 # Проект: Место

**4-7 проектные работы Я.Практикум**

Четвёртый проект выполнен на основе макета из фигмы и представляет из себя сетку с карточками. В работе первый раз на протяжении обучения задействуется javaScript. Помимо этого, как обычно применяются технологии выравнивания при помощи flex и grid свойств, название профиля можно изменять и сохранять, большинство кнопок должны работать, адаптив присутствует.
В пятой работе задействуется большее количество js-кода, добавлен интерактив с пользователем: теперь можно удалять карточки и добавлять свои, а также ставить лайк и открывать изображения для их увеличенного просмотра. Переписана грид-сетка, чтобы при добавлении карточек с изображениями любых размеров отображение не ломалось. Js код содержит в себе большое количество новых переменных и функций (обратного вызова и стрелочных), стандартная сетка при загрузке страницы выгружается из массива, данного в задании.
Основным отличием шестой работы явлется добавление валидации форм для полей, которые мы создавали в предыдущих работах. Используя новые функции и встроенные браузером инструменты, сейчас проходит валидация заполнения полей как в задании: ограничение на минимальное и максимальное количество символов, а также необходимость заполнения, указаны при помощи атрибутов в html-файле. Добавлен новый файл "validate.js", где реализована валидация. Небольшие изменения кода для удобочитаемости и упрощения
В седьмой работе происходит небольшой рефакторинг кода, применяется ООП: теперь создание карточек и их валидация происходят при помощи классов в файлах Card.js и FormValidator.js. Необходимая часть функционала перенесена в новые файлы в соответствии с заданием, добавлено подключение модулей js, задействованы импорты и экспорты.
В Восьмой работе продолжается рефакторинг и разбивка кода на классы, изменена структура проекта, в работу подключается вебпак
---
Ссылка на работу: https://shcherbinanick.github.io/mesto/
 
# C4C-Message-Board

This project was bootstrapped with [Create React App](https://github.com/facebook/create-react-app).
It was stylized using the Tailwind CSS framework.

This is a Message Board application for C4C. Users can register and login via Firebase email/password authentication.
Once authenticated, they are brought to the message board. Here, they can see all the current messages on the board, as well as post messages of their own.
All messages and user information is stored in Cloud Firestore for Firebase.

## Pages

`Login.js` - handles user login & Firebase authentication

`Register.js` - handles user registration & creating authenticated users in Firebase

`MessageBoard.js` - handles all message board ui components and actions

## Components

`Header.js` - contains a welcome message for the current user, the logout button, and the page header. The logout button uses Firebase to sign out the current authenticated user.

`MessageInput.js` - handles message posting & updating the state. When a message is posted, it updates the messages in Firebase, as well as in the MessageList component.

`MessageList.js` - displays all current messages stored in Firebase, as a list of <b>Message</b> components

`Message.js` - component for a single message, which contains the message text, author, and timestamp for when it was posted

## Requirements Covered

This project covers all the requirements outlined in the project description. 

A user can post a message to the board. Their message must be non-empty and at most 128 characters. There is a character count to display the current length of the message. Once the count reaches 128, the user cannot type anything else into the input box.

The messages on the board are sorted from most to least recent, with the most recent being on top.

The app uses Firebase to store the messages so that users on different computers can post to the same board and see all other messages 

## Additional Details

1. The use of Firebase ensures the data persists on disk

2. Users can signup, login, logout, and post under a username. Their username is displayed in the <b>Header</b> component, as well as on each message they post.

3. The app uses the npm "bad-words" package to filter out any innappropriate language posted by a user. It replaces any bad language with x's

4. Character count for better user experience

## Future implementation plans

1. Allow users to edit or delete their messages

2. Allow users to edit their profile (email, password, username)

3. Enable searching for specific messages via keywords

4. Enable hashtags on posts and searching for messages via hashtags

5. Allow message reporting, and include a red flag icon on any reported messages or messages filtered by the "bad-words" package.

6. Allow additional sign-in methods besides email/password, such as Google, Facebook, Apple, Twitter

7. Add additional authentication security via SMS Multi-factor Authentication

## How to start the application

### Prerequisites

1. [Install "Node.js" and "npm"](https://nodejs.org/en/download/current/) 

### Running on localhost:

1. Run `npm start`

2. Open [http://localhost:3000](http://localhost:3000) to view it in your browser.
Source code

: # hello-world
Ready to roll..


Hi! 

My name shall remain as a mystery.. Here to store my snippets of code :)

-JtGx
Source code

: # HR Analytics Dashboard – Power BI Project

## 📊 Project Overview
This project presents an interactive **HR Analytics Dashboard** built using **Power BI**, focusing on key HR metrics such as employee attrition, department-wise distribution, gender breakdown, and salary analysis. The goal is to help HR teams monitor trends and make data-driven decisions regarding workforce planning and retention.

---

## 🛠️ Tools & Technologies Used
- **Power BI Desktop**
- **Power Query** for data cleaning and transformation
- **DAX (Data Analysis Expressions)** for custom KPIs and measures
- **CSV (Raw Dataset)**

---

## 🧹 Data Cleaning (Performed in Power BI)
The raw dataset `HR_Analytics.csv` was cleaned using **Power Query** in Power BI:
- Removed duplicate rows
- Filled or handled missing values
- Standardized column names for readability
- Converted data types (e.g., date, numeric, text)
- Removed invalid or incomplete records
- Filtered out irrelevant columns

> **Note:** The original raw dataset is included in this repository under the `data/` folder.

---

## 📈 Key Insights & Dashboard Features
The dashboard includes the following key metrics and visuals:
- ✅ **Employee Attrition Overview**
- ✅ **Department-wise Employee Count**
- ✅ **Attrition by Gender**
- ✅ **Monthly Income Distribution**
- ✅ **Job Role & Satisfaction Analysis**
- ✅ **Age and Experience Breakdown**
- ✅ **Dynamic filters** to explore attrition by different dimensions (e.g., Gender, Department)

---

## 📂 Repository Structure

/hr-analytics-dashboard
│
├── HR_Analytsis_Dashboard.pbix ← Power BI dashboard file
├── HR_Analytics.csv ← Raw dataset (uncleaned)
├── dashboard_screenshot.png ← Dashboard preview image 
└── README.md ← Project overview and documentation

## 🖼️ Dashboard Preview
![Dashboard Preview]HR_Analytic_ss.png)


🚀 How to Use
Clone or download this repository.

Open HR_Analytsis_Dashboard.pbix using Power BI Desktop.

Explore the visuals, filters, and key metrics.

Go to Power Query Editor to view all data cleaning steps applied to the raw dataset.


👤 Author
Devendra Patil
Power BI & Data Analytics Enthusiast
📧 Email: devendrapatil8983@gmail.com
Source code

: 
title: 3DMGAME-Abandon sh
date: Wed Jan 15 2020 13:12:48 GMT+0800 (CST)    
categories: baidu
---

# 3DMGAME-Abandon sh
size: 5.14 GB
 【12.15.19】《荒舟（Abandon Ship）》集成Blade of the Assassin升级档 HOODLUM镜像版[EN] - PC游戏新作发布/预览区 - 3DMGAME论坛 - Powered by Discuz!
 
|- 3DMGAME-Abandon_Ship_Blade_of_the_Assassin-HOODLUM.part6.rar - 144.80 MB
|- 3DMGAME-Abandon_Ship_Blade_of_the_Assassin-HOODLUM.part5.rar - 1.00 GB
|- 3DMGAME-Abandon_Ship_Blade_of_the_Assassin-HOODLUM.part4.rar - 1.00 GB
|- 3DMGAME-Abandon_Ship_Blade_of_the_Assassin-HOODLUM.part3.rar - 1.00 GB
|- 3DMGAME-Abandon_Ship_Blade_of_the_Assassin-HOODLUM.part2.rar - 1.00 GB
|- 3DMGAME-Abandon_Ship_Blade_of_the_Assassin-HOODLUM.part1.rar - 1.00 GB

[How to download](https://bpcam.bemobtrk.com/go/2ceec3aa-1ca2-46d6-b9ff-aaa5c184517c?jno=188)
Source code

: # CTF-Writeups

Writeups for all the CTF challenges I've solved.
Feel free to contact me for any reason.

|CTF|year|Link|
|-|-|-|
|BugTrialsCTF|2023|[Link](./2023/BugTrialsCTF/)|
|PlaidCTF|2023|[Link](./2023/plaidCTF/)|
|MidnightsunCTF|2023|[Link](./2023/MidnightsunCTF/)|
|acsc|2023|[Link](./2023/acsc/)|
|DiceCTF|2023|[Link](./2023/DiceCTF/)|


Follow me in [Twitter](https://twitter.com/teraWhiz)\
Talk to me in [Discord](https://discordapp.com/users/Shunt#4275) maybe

- Activity -
Transcribe the records above exactly, from the opening line down to and including the line with "Четвёртый проект выполнен".

- Answer below -
 # Проект: Место

**4-7 проектные работы Я.Практикум**

Четвёртый проект выполнен на основе макета из фигмы и представляет из себя сетку с карточками. В работе первый раз на протяжении обучения задействуется javaScript. Помимо этого, как обычно применяются технологии выравнивания при помощи flex и grid свойств, название профиля можно изменять и сохранять, большинство кнопок должны работать, адаптив присутствует.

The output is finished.